Cissy nearly laughed out loud, tension dispersed. The taxi jerked to an erratic halt and those inside made ready to explode out onto the pavement, she with them, Eddie forgotten.
*
‘If only we knew where she was. How she is.’ Doris sighed as she went about her morning chores like some automaton, trying to hold back her silly tears. She’d been holding them back ever since Cissy’s note had been found propped against the clock on the kitchen mantelpiece.
‘If only we knew…’
‘I don’t want ter know.’ Charlie’s tone was hard. ‘And if I did, I wouldn’t trouble meself ter contact ’er.’
He gave a rumbling cough to disguise the void sitting like a lump of iron inside him and which his tone was in danger of betraying. Part of him wanted to go looking for her, if he knew where to start. The other part – the part she had injured last Saturday morning when she had sneaked off like a low-down thief, not even a goodbye or any sort of explanation or forwarding address – argued that she wasn’t worth looking for when she’d walked out as she had. That was the bitterest part, the disowning part.
‘All I’ve done fer ’er…’ What he wanted to say was all she meant to him, but he didn’t ‘.…nd that’s ’ow she be’aves. I tell you this Doris, ole gel, I don’t care where she is, but she can bloody well stay there.’
‘You can’t say that about our own daughter.’
He wasn’t listening, railing on to justify himself. ‘Fallen in love with someone else? My bloody foot! I’ll give ’er fall in love.’
‘I only pray she’s all right. P’raps she’ll come back after a while and tell us she’s all right. I won’t never be able to rest until she do come back. We ought really to’ve told the police, but you said…’
‘She went of ’er own fre
e will,’ he cut in savagely. ‘I told you, they’ll only tell you that themselves, there’s nothing they can do.’
‘But what if something awful’s ’appened to ’er?’
‘God knows what Eddie must be feeling right now, poor bugger. All she was to ’im. All ’e was to ’er. That’s what I can’t forgive. ’Er ’urting ’im. She won’t get none better than Eddie, ’ooever this thing is she supposed to ’ave fallen in love with. Fallen in love? I’ll give ’im fallen in love if I ever catch ’im. Salt of the earth, Eddie. And this is what she does to ’im. What ’e must be feeling.’
It was the oldest cliche in the world that trouble never comes singly. Cissy’s letter still lay in the breast pocket of the old coat Eddie went to work in. Not that he had much heart in work.
It had been read and reread, scrutinised, analysed, for whatever tiniest clue that might hold the reason for her leaving, other than the one she had given: that she had found someone else. There had been no forewarning, no apparent cause as far as he could see, nothing.
He had been determined to comb London to find her.
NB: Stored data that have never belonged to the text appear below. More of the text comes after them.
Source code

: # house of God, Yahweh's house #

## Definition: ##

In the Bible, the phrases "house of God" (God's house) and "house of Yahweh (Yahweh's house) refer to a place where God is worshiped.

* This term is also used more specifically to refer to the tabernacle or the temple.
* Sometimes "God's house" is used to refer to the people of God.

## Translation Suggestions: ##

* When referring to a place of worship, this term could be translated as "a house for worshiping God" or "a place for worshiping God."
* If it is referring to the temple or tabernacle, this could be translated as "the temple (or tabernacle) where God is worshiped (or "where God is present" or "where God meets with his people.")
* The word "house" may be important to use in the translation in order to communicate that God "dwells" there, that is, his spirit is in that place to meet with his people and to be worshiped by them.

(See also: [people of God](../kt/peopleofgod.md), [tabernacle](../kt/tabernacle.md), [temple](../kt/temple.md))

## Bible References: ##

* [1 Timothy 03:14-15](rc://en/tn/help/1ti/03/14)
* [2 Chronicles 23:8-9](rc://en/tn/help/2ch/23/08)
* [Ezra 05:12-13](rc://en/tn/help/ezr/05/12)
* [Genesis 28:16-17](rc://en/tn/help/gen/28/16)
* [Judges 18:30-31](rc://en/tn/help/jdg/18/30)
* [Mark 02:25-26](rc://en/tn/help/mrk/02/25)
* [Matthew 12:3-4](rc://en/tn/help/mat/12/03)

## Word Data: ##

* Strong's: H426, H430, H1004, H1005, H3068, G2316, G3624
Then the day after Cissy’s departure, just as he was about to go looking God knows where for her, had come the second blow – a telegram telling his mother that her sister Lottie had been taken ill.
Aunt Lottie had been taken into the London Hospital where she still lay. She had collapsed with terrible pains while serving her customers. They had called an ambulance which had taken her straight to the hospital. An examination had revealed that she had…. his mother had whispered the word cancer as five hundred years ago they might have whispered plague.
Dreadful news that it was, his mother grief-stricken for her sister, it fell to Eddie, instead of going in futile search of Cissy, to spend much of that weekend instead at the hospital with his mother and father. How could he ask them to dwell upon his own problems when theirs and Aunt Lottie’s were far more crucial?
Tests revealed a hopeless situation, a growth left too long before being found. There had been a lengthy exploratory operation which the surgeon had closed up again as inoperable. Too late. A matter of weeks – two, maybe three – he came grave-faced to announce to the patient’s only sister. Nothing could be done now. It was in God’s hands. He was very, very sorry.